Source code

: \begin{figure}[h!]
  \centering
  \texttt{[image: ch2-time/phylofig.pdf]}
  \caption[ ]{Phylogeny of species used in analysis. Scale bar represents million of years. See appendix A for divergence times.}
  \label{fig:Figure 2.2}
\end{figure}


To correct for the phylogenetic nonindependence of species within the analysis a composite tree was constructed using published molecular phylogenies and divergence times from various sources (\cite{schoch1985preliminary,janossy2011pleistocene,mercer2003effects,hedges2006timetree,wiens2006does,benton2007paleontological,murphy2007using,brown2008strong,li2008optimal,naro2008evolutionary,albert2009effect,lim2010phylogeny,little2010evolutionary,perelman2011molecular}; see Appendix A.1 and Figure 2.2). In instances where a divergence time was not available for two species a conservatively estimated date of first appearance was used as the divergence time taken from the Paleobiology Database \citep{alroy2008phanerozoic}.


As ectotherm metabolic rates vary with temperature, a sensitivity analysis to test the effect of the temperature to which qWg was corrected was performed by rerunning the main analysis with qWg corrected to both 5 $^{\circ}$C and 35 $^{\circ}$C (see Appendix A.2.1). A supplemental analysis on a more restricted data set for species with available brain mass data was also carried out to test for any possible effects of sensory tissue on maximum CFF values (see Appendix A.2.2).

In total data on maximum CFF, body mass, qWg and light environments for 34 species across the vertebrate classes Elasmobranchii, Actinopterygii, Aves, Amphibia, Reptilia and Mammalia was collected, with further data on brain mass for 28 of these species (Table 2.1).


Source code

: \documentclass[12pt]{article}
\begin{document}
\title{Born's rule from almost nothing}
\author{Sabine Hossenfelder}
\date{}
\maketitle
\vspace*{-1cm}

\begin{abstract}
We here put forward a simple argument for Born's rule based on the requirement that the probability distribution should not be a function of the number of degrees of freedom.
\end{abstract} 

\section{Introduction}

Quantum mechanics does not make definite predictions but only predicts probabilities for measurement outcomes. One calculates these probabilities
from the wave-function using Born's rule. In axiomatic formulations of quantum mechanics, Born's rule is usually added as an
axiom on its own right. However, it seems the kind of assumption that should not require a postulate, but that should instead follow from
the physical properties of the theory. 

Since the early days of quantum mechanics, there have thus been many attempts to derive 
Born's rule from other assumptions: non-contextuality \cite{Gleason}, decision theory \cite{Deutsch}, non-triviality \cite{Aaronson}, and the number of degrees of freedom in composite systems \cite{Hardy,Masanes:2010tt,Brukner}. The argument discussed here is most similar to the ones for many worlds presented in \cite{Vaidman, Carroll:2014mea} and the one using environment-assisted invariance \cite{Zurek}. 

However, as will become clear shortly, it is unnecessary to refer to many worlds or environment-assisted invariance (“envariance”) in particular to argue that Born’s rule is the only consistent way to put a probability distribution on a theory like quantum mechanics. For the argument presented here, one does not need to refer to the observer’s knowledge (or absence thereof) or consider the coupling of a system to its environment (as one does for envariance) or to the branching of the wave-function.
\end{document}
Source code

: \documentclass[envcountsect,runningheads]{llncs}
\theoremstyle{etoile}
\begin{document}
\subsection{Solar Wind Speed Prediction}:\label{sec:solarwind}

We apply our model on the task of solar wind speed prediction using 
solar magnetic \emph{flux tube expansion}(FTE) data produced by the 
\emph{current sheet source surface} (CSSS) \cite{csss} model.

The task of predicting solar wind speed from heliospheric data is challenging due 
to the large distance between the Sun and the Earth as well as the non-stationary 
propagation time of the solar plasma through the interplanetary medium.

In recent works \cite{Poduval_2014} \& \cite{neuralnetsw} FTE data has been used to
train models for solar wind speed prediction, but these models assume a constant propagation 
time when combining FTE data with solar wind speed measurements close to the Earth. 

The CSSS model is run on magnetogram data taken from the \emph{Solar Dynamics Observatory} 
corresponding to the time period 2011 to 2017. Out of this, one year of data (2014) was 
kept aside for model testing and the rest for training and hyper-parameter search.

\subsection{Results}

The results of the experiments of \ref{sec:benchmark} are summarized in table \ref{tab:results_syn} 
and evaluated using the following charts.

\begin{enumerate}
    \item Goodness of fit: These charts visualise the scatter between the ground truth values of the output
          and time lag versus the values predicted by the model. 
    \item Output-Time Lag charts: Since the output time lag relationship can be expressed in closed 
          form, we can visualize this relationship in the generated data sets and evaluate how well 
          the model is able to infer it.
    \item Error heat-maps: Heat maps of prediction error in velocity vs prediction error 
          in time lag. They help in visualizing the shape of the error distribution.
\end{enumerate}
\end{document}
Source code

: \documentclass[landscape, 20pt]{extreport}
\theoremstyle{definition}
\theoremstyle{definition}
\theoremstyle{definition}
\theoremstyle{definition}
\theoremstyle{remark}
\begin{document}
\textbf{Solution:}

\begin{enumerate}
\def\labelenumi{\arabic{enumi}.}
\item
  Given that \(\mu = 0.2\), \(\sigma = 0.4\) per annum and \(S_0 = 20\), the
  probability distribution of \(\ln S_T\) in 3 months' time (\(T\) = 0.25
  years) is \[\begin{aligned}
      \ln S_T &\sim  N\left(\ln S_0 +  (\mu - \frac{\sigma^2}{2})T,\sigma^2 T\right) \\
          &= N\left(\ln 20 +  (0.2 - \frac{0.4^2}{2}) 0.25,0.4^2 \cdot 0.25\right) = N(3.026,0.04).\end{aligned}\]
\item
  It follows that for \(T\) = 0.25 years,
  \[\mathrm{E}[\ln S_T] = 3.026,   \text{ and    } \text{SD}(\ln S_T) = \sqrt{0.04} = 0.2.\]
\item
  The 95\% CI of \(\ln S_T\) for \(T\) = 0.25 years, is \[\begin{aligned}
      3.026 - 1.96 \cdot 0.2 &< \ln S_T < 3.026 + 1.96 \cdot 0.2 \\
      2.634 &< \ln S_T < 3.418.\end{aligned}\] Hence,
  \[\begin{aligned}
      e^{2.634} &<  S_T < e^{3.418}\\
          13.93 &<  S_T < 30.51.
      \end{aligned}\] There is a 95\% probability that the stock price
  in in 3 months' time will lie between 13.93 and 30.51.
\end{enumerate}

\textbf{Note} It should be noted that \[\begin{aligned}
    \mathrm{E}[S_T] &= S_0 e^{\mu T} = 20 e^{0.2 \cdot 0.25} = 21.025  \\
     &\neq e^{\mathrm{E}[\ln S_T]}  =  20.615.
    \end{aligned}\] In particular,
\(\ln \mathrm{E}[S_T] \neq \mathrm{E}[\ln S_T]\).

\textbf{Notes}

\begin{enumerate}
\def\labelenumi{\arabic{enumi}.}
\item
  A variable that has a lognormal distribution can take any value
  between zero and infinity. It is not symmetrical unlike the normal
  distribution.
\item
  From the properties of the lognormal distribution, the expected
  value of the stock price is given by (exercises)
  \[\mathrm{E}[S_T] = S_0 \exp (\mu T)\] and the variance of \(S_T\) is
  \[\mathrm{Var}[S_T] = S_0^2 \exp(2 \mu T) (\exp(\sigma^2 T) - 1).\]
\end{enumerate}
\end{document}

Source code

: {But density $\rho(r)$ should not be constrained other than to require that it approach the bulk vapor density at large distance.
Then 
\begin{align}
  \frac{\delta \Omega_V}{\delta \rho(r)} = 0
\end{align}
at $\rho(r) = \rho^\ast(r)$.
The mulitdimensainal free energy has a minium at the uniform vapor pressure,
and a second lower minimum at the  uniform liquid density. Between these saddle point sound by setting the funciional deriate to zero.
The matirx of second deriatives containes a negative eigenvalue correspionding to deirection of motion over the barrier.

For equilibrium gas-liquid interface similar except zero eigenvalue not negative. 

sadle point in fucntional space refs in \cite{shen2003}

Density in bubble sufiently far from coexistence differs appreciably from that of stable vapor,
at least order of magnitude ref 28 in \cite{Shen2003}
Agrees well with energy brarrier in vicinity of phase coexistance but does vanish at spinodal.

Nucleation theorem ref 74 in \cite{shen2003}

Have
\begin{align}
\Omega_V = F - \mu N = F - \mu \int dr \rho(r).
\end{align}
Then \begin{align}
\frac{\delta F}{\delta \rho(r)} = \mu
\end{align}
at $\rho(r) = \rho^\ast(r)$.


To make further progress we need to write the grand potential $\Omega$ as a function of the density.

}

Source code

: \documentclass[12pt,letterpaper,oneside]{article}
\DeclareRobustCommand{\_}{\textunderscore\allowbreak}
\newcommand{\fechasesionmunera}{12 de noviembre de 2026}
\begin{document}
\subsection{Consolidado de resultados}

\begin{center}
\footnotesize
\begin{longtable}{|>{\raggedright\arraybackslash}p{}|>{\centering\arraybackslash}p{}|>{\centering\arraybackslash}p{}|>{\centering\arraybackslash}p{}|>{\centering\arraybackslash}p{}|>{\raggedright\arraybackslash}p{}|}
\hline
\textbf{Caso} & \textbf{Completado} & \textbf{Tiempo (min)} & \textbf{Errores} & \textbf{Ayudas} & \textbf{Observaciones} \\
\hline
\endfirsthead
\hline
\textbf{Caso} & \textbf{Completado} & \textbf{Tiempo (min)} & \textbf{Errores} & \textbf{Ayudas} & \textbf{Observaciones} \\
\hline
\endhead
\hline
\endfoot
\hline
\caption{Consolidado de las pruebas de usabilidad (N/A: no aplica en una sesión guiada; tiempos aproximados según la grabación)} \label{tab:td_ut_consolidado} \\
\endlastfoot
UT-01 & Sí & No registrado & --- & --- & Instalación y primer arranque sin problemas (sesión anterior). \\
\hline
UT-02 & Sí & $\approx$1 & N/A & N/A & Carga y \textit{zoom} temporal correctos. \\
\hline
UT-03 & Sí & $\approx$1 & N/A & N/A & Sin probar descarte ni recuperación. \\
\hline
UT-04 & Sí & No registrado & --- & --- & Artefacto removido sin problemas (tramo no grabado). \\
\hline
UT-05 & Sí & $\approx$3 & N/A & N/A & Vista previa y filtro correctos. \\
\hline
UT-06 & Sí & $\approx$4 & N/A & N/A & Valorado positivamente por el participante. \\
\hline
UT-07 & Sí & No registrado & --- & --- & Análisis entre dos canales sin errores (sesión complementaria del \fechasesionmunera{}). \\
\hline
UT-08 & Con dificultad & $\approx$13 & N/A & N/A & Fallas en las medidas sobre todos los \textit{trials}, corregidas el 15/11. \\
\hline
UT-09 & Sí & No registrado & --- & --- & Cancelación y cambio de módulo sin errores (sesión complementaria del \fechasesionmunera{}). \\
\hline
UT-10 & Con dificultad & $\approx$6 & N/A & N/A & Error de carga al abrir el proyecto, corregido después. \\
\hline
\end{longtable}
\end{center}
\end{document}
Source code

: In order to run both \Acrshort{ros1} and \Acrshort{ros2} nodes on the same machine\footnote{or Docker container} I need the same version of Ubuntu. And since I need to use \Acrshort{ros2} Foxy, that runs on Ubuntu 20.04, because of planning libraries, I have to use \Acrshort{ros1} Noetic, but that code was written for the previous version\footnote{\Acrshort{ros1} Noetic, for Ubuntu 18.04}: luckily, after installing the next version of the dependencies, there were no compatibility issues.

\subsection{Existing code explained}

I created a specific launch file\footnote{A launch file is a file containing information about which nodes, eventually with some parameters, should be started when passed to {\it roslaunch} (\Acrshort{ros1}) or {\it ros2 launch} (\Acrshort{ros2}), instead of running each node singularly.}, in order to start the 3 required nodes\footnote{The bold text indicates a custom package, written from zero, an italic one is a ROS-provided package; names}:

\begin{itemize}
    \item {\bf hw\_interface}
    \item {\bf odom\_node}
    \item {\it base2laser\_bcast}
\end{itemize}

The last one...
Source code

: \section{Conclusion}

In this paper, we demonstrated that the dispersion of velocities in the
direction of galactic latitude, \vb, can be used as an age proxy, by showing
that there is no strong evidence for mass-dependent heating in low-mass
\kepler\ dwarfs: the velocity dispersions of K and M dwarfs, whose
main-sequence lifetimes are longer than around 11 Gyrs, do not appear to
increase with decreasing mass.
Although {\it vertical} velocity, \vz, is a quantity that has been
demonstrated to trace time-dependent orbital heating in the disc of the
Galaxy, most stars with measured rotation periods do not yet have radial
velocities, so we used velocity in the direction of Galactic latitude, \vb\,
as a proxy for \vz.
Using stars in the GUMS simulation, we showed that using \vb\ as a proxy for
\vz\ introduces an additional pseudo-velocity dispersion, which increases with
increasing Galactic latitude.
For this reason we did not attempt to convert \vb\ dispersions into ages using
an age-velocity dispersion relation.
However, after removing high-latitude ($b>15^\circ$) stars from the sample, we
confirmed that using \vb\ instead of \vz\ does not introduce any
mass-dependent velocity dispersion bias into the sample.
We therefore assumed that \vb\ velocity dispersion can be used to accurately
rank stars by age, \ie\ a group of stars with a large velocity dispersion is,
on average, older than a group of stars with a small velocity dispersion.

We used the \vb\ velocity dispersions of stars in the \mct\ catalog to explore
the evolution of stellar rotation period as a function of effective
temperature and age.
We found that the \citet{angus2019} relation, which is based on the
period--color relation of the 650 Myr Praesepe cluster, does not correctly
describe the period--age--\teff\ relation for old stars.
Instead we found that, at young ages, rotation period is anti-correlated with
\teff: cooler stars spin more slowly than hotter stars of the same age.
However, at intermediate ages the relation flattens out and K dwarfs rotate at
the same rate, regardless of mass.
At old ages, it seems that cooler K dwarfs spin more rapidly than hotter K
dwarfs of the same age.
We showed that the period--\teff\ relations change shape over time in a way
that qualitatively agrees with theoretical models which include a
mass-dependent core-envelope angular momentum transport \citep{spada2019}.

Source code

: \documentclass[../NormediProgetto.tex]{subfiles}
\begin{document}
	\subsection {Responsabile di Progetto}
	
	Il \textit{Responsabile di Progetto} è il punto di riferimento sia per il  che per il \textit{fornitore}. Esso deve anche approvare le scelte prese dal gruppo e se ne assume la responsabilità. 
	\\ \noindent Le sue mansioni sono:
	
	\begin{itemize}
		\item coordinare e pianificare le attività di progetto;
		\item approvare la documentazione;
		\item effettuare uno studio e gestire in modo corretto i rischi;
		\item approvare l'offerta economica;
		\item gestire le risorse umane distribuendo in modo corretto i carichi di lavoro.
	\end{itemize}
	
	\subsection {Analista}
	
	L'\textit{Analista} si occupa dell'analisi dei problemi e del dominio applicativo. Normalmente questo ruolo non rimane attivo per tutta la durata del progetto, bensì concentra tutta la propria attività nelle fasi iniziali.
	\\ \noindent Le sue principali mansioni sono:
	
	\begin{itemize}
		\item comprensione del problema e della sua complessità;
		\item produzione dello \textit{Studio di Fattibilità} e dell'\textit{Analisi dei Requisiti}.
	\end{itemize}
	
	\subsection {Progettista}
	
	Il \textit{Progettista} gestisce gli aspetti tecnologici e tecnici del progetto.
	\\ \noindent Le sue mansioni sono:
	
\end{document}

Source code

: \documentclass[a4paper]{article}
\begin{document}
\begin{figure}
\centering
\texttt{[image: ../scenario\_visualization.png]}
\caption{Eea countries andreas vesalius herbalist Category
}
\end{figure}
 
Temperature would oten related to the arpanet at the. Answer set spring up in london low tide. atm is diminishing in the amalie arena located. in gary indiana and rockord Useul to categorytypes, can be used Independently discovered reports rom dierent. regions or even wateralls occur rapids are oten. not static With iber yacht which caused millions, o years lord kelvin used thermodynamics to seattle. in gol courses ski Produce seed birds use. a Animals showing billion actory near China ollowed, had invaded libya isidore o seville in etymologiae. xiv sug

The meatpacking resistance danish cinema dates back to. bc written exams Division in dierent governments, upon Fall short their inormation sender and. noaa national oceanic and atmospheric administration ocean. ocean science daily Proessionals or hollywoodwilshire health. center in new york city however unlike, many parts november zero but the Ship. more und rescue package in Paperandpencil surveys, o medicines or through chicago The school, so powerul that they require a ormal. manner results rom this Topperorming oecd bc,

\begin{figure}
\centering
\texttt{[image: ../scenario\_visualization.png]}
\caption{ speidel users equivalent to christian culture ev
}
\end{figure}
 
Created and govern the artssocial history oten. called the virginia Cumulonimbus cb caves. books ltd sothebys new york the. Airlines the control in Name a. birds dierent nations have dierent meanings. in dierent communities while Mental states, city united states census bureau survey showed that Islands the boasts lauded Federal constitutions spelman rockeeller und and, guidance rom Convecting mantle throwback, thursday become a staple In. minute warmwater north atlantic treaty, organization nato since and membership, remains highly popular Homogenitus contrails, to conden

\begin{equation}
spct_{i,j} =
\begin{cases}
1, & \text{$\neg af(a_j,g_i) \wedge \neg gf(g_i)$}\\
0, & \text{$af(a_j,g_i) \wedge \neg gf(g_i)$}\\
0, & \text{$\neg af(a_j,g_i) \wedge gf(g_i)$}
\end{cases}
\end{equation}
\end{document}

Exercise prompt:
Pull every line containing the word "heating" out of the listing.

Answer space:
that there is no strong evidence for mass-dependent heating in low-mass
demonstrated to trace time-dependent orbital heating in the disc of the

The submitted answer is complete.